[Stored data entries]
* * *

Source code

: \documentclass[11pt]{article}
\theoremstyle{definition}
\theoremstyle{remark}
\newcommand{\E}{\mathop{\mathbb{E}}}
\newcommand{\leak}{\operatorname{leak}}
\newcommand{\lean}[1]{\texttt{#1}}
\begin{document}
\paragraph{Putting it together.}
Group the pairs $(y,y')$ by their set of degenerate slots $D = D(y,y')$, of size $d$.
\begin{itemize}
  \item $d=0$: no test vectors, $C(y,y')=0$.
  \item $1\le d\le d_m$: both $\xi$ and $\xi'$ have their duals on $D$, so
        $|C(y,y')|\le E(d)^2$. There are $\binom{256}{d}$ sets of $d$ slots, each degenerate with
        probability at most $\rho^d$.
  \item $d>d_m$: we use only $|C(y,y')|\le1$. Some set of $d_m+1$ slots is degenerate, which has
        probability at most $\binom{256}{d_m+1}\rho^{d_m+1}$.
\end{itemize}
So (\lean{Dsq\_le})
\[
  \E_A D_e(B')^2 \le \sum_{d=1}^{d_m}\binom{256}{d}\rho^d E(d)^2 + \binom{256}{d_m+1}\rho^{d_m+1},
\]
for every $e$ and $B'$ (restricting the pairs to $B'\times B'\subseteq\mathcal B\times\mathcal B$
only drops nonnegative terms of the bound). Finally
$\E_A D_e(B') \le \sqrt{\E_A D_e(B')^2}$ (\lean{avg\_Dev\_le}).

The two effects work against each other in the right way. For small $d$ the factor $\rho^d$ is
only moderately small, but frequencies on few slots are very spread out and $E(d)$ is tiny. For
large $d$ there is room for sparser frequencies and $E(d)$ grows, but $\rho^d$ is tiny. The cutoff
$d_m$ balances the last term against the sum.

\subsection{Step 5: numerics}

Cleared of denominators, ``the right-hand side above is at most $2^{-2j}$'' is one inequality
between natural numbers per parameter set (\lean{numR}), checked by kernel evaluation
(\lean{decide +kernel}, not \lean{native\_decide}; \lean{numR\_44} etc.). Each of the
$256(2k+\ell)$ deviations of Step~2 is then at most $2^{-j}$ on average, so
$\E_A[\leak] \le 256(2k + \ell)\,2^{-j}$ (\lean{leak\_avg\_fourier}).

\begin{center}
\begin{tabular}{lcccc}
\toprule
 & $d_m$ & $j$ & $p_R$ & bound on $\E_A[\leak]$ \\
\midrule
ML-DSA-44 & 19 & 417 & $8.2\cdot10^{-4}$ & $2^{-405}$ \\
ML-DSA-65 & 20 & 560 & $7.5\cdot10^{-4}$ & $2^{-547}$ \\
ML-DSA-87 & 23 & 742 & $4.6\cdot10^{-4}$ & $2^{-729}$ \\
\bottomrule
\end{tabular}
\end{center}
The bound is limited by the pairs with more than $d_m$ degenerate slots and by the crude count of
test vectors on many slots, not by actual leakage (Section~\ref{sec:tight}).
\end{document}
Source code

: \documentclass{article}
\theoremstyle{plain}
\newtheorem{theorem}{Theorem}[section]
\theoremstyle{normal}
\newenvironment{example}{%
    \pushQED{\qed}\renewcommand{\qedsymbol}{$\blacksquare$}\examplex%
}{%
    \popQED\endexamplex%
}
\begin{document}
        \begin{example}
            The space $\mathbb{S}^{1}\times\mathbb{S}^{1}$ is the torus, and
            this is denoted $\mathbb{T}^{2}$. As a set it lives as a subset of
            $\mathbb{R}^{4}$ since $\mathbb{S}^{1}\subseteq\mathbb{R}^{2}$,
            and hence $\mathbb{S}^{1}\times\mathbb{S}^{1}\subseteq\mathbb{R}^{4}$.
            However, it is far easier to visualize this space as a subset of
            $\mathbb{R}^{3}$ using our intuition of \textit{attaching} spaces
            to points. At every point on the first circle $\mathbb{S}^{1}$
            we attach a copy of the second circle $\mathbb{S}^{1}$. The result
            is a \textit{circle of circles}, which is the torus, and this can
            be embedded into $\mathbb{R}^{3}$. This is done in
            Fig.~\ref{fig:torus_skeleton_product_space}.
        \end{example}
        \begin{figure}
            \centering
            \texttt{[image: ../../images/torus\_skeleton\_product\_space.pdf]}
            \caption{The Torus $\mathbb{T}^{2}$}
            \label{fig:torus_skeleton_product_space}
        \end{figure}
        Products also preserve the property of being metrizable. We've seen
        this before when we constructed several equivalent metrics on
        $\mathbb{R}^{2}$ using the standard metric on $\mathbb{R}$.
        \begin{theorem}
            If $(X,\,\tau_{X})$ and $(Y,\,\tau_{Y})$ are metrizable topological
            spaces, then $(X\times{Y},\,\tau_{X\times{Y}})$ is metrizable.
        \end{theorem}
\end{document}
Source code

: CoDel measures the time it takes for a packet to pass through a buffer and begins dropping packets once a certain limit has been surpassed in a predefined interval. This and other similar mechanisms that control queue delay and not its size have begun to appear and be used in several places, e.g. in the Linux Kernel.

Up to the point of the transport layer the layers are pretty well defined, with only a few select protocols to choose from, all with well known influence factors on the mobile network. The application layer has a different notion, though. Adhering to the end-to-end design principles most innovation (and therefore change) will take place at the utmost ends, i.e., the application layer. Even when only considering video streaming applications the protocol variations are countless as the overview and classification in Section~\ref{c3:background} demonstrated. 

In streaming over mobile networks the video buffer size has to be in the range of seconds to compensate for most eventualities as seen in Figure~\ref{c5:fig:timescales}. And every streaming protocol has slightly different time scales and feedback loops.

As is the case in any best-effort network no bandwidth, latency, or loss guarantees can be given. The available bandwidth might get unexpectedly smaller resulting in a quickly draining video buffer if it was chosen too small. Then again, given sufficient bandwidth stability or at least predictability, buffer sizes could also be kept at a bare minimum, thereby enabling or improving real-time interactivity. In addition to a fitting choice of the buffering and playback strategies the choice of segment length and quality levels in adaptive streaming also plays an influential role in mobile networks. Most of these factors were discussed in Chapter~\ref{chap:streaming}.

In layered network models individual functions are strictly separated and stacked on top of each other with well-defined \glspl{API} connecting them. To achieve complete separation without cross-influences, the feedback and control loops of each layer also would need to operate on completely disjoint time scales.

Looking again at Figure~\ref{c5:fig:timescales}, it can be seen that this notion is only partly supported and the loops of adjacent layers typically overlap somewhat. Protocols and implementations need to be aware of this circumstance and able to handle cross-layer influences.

* * *

• _What the task asks_:
An exact retyping of every line in the records is needed.

• _Answer to this exercise_:
Source code

: \documentclass[11pt]{article}
\theoremstyle{definition}
\theoremstyle{remark}
\newcommand{\E}{\mathop{\mathbb{E}}}
\newcommand{\leak}{\operatorname{leak}}
\newcommand{\lean}[1]{\texttt{#1}}
\begin{document}
\paragraph{Putting it together.}
Group the pairs $(y,y')$ by their set of degenerate slots $D = D(y,y')$, of size $d$.
\begin{itemize}
  \item $d=0$: no test vectors, $C(y,y')=0$.
  \item $1\le d\le d_m$: both $\xi$ and $\xi'$ have their duals on $D$, so
        $|C(y,y')|\le E(d)^2$. There are $\binom{256}{d}$ sets of $d$ slots, each degenerate with
        probability at most $\rho^d$.
  \item $d>d_m$: we use only $|C(y,y')|\le1$. Some set of $d_m+1$ slots is degenerate, which has
        probability at most $\binom{256}{d_m+1}\rho^{d_m+1}$.
\end{itemize}
So (\lean{Dsq\_le})
\[
  \E_A D_e(B')^2 \le \sum_{d=1}^{d_m}\binom{256}{d}\rho^d E(d)^2 + \binom{256}{d_m+1}\rho^{d_m+1},
\]
for every $e$ and $B'$ (restricting the pairs to $B'\times B'\subseteq\mathcal B\times\mathcal B$
only drops nonnegative terms of the bound). Finally
$\E_A D_e(B') \le \sqrt{\E_A D_e(B')^2}$ (\lean{avg\_Dev\_le}).

The two effects work against each other in the right way. For small $d$ the factor $\rho^d$ is
only moderately small, but frequencies on few slots are very spread out and $E(d)$ is tiny. For
large $d$ there is room for sparser frequencies and $E(d)$ grows, but $\rho^d$ is tiny. The cutoff
$d_m$ balances the last term against the sum.

\subsection{Step 5: numerics}

Cleared of denominators, ``the right-hand side above is at most $2^{-2j}$'' is one inequality
between natural numbers per parameter set (\lean{numR}), checked by kernel evaluation
(\lean{decide +kernel}, not \lean{native\_decide}; \lean{numR\_44} etc.). Each of the
$256(2k+\ell)$ deviations of Step~2 is then at most $2^{-j}$ on average, so
$\E_A[\leak] \le 256(2k + \ell)\,2^{-j}$ (\lean{leak\_avg\_fourier}).

\begin{center}
\begin{tabular}{lcccc}
\toprule
 & $d_m$ & $j$ & $p_R$ & bound on $\E_A[\leak]$ \\
\midrule
ML-DSA-44 & 19 & 417 & $8.2\cdot10^{-4}$ & $2^{-405}$ \\
ML-DSA-65 & 20 & 560 & $7.5\cdot10^{-4}$ & $2^{-547}$ \\
ML-DSA-87 & 23 & 742 & $4.6\cdot10^{-4}$ & $2^{-729}$ \\
\bottomrule
\end{tabular}
\end{center}
The bound is limited by the pairs with more than $d_m$ degenerate slots and by the crude count of
test vectors on many slots, not by actual leakage (Section~\ref{sec:tight}).
\end{document}
Source code

: \documentclass{article}
\theoremstyle{plain}
\newtheorem{theorem}{Theorem}[section]
\theoremstyle{normal}
\newenvironment{example}{%
    \pushQED{\qed}\renewcommand{\qedsymbol}{$\blacksquare$}\examplex%
}{%
    \popQED\endexamplex%
}
\begin{document}
        \begin{example}
            The space $\mathbb{S}^{1}\times\mathbb{S}^{1}$ is the torus, and
            this is denoted $\mathbb{T}^{2}$. As a set it lives as a subset of
            $\mathbb{R}^{4}$ since $\mathbb{S}^{1}\subseteq\mathbb{R}^{2}$,
            and hence $\mathbb{S}^{1}\times\mathbb{S}^{1}\subseteq\mathbb{R}^{4}$.
            However, it is far easier to visualize this space as a subset of
            $\mathbb{R}^{3}$ using our intuition of \textit{attaching} spaces
            to points. At every point on the first circle $\mathbb{S}^{1}$
            we attach a copy of the second circle $\mathbb{S}^{1}$. The result
            is a \textit{circle of circles}, which is the torus, and this can
            be embedded into $\mathbb{R}^{3}$. This is done in
            Fig.~\ref{fig:torus_skeleton_product_space}.
        \end{example}
        \begin{figure}
            \centering
            \texttt{[image: ../../images/torus\_skeleton\_product\_space.pdf]}
            \caption{The Torus $\mathbb{T}^{2}$}
            \label{fig:torus_skeleton_product_space}
        \end{figure}
        Products also preserve the property of being metrizable. We've seen
        this before when we constructed several equivalent metrics on
        $\mathbb{R}^{2}$ using the standard metric on $\mathbb{R}$.
        \begin{theorem}
            If $(X,\,\tau_{X})$ and $(Y,\,\tau_{Y})$ are metrizable topological
            spaces, then $(X\times{Y},\,\tau_{X\times{Y}})$ is metrizable.
        \end{theorem}
\end{document}
Source code

: CoDel measures the time it takes for a packet to pass through a buffer and begins dropping packets once a certain limit has been surpassed in a predefined interval. This and other similar mechanisms that control queue delay and not its size have begun to appear and be used in several places, e.g. in the Linux Kernel.

Up to the point of the transport layer the layers are pretty well defined, with only a few select protocols to choose from, all with well known influence factors on the mobile network. The application layer has a different notion, though. Adhering to the end-to-end design principles most innovation (and therefore change) will take place at the utmost ends, i.e., the application layer. Even when only considering video streaming applications the protocol variations are countless as the overview and classification in Section~\ref{c3:background} demonstrated. 

In streaming over mobile networks the video buffer size has to be in the range of seconds to compensate for most eventualities as seen in Figure~\ref{c5:fig:timescales}. And every streaming protocol has slightly different time scales and feedback loops.

As is the case in any best-effort network no bandwidth, latency, or loss guarantees can be given. The available bandwidth might get unexpectedly smaller resulting in a quickly draining video buffer if it was chosen too small. Then again, given sufficient bandwidth stability or at least predictability, buffer sizes could also be kept at a bare minimum, thereby enabling or improving real-time interactivity. In addition to a fitting choice of the buffering and playback strategies the choice of segment length and quality levels in adaptive streaming also plays an influential role in mobile networks. Most of these factors were discussed in Chapter~\ref{chap:streaming}.

In layered network models individual functions are strictly separated and stacked on top of each other with well-defined \glspl{API} connecting them. To achieve complete separation without cross-influences, the feedback and control loops of each layer also would need to operate on completely disjoint time scales.

Looking again at Figure~\ref{c5:fig:timescales}, it can be seen that this notion is only partly supported and the loops of adjacent layers typically overlap somewhat. Protocols and implementations need to be aware of this circumstance and able to handle cross-layer influences.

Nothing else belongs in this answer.